The entries are to be written out word for word, with their images left out.

** Opening INFORMATION GIVEN block **

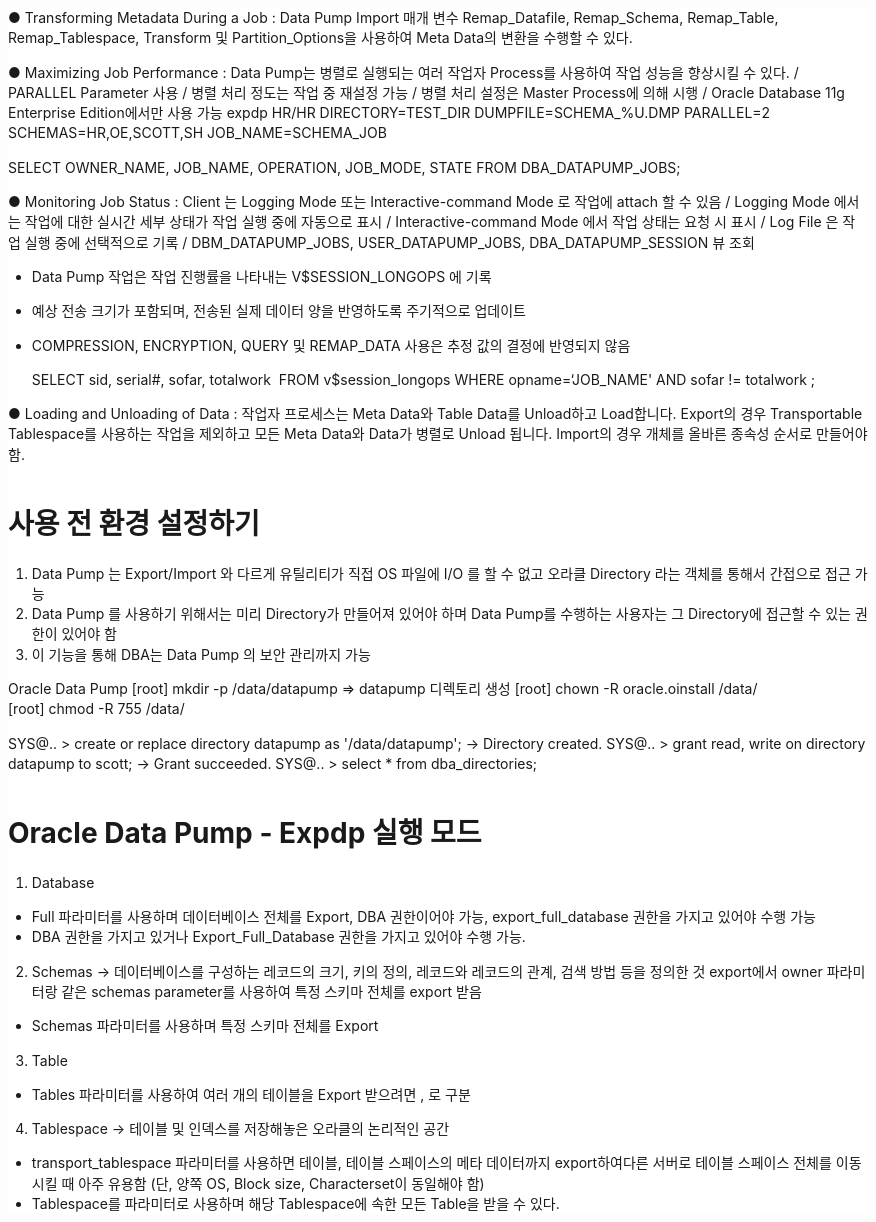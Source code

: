 ● Transforming Metadata During a Job : Data Pump Import 매개 변수 Remap_Datafile, Remap_Schema, Remap_Table, Remap_Tablespace, Transform 및 Partition_Options을 사용하여 Meta Data의 변환을 수행할 수 있다.

● Maximizing Job Performance : Data Pump는 병렬로 실행되는 여러 작업자 Process를 사용하여 작업 성능을 향상시킬 수 있다. / PARALLEL Parameter 사용 / 병렬 처리 정도는 작업 중 재설정 가능 / 병렬 처리 설정은 Master Process에 의해 시행 / Oracle Database 11g Enterprise Edition에서만 사용 가능
   expdp HR/HR DIRECTORY=TEST_DIR DUMPFILE=SCHEMA_%U.DMP PARALLEL=2   
   SCHEMAS=HR,OE,SCOTT,SH JOB_NAME=SCHEMA_JOB

   SELECT OWNER_NAME,
       JOB_NAME,
       OPERATION,
       JOB_MODE,
       STATE
   FROM DBA_DATAPUMP_JOBS;
   
● Monitoring Job Status : Client 는 Logging Mode 또는 Interactive-command Mode 로 작업에 attach 할 수 있음 / Logging Mode 에서는 작업에 대한 실시간 세부 상태가 작업 실행 중에 자동으로 표시 / Interactive-command Mode 에서 작업 상태는 요청 시 표시 / Log File 은 작업 실행 중에 선택적으로 기록 / DBM_DATAPUMP_JOBS, USER_DATAPUMP_JOBS, DBA_DATAPUMP_SESSION 뷰 조회
 - Data Pump 작업은 작업 진행률을 나타내는 V$SESSION_LONGOPS 에 기록
 - 예상 전송 크기가 포함되며, 전송된 실제 데이터 양을 반영하도록 주기적으로 업데이트
 - COMPRESSION, ENCRYPTION, QUERY 및 REMAP_DATA 사용은 추정 값의 결정에 반영되지 않음

   SELECT sid, serial#, sofar, totalwork 
   FROM v$session_longops
   WHERE opname=‘JOB_NAME'
   AND sofar != totalwork ;

● Loading and Unloading of Data : 작업자 프로세스는 Meta Data와 Table Data를 Unload하고 Load합니다. Export의 경우 Transportable Tablespace를 사용하는 작업을 제외하고 모든 Meta Data와 Data가 병렬로 Unload 됩니다. Import의 경우 개체를 올바른 종속성 순서로 만들어야 함.
  
# 사용 전 환경 설정하기
1. Data Pump 는 Export/Import 와 다르게 유틸리티가 직접 OS 파일에 I/O 를 할 수 없고 오라클 Directory 라는 객체를 통해서 간접으로 접근 가능 
2. Data Pump 를 사용하기 위해서는 미리 Directory가 만들어져 있어야 하며 Data Pump를 수행하는 사용자는 그 Directory에 접근할 수 있는 권한이 있어야 함
3. 이 기능을 통해 DBA는 Data Pump 의 보안 관리까지 가능

Oracle Data Pump
[root] mkdir -p /data/datapump   => datapump 디렉토리 생성
[root] chown -R oracle.oinstall /data/   
[root] chmod -R 755 /data/

SYS@.. > create or replace directory datapump as '/data/datapump';
-> Directory created.
SYS@.. > grant read, write on directory datapump to scott;
-> Grant succeeded.
SYS@.. > select * from dba_directories;

# Oracle Data Pump - Expdp 실행 모드
1. Database
- Full 파라미터를 사용하며 데이터베이스 전체를 Export, DBA 권한이어야 가능, export_full_database 권한을 가지고 있어야 수행 가능
- DBA 권한을 가지고 있거나 Export_Full_Database 권한을 가지고 있어야 수행 가능.
2. Schemas -> 데이터베이스를 구성하는 레코드의 크기, 키의 정의, 레코드와 레코드의 관계, 검색 방법 등을 정의한 것
   export에서 owner 파라미터랑 같은 schemas parameter를 사용하여 특정 스키마 전체를 export 받음
- Schemas 파라미터를 사용하며 특정 스키마 전체를 Export
3. Table
- Tables 파라미터를 사용하여 여러 개의 테이블을 Export 받으려면 , 로 구분
4. Tablespace -> 테이블 및 인덱스를 저장해놓은 오라클의 논리적인 공간
- transport_tablespace 파라미터를 사용하면 테이블, 테이블 스페이스의 메타 데이터까지 export하여다른 서버로 테이블 스페이스 전체를 이동 시킬 때 아주 유용함 (단, 양쪽 OS, Block size, Characterset이 동일해야 함)
- Tablespace를 파라미터로 사용하며 해당 Tablespace에 속한 모든 Table을 받을 수 있다.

** Closing INFORMATION GIVEN block **

YOUR RESPONSE:
Source code

: ● Transforming Metadata During a Job : Data Pump Import 매개 변수 Remap_Datafile, Remap_Schema, Remap_Table, Remap_Tablespace, Transform 및 Partition_Options을 사용하여 Meta Data의 변환을 수행할 수 있다.

● Maximizing Job Performance : Data Pump는 병렬로 실행되는 여러 작업자 Process를 사용하여 작업 성능을 향상시킬 수 있다. / PARALLEL Parameter 사용 / 병렬 처리 정도는 작업 중 재설정 가능 / 병렬 처리 설정은 Master Process에 의해 시행 / Oracle Database 11g Enterprise Edition에서만 사용 가능
   expdp HR/HR DIRECTORY=TEST_DIR DUMPFILE=SCHEMA_%U.DMP PARALLEL=2   
   SCHEMAS=HR,OE,SCOTT,SH JOB_NAME=SCHEMA_JOB

   SELECT OWNER_NAME,
       JOB_NAME,
       OPERATION,
       JOB_MODE,
       STATE
   FROM DBA_DATAPUMP_JOBS;
   
● Monitoring Job Status : Client 는 Logging Mode 또는 Interactive-command Mode 로 작업에 attach 할 수 있음 / Logging Mode 에서는 작업에 대한 실시간 세부 상태가 작업 실행 중에 자동으로 표시 / Interactive-command Mode 에서 작업 상태는 요청 시 표시 / Log File 은 작업 실행 중에 선택적으로 기록 / DBM_DATAPUMP_JOBS, USER_DATAPUMP_JOBS, DBA_DATAPUMP_SESSION 뷰 조회
 - Data Pump 작업은 작업 진행률을 나타내는 V$SESSION_LONGOPS 에 기록
 - 예상 전송 크기가 포함되며, 전송된 실제 데이터 양을 반영하도록 주기적으로 업데이트
 - COMPRESSION, ENCRYPTION, QUERY 및 REMAP_DATA 사용은 추정 값의 결정에 반영되지 않음

   SELECT sid, serial#, sofar, totalwork 
   FROM v$session_longops
   WHERE opname=‘JOB_NAME'
   AND sofar != totalwork ;

● Loading and Unloading of Data : 작업자 프로세스는 Meta Data와 Table Data를 Unload하고 Load합니다. Export의 경우 Transportable Tablespace를 사용하는 작업을 제외하고 모든 Meta Data와 Data가 병렬로 Unload 됩니다. Import의 경우 개체를 올바른 종속성 순서로 만들어야 함.
  
# 사용 전 환경 설정하기
1. Data Pump 는 Export/Import 와 다르게 유틸리티가 직접 OS 파일에 I/O 를 할 수 없고 오라클 Directory 라는 객체를 통해서 간접으로 접근 가능 
2. Data Pump 를 사용하기 위해서는 미리 Directory가 만들어져 있어야 하며 Data Pump를 수행하는 사용자는 그 Directory에 접근할 수 있는 권한이 있어야 함
3. 이 기능을 통해 DBA는 Data Pump 의 보안 관리까지 가능

Oracle Data Pump
[root] mkdir -p /data/datapump   => datapump 디렉토리 생성
[root] chown -R oracle.oinstall /data/   
[root] chmod -R 755 /data/

SYS@.. > create or replace directory datapump as '/data/datapump';
-> Directory created.
SYS@.. > grant read, write on directory datapump to scott;
-> Grant succeeded.
SYS@.. > select * from dba_directories;

# Oracle Data Pump - Expdp 실행 모드
1. Database
- Full 파라미터를 사용하며 데이터베이스 전체를 Export, DBA 권한이어야 가능, export_full_database 권한을 가지고 있어야 수행 가능
- DBA 권한을 가지고 있거나 Export_Full_Database 권한을 가지고 있어야 수행 가능.
2. Schemas -> 데이터베이스를 구성하는 레코드의 크기, 키의 정의, 레코드와 레코드의 관계, 검색 방법 등을 정의한 것
   export에서 owner 파라미터랑 같은 schemas parameter를 사용하여 특정 스키마 전체를 export 받음
- Schemas 파라미터를 사용하며 특정 스키마 전체를 Export
3. Table
- Tables 파라미터를 사용하여 여러 개의 테이블을 Export 받으려면 , 로 구분
4. Tablespace -> 테이블 및 인덱스를 저장해놓은 오라클의 논리적인 공간
- transport_tablespace 파라미터를 사용하면 테이블, 테이블 스페이스의 메타 데이터까지 export하여다른 서버로 테이블 스페이스 전체를 이동 시킬 때 아주 유용함 (단, 양쪽 OS, Block size, Characterset이 동일해야 함)
- Tablespace를 파라미터로 사용하며 해당 Tablespace에 속한 모든 Table을 받을 수 있다.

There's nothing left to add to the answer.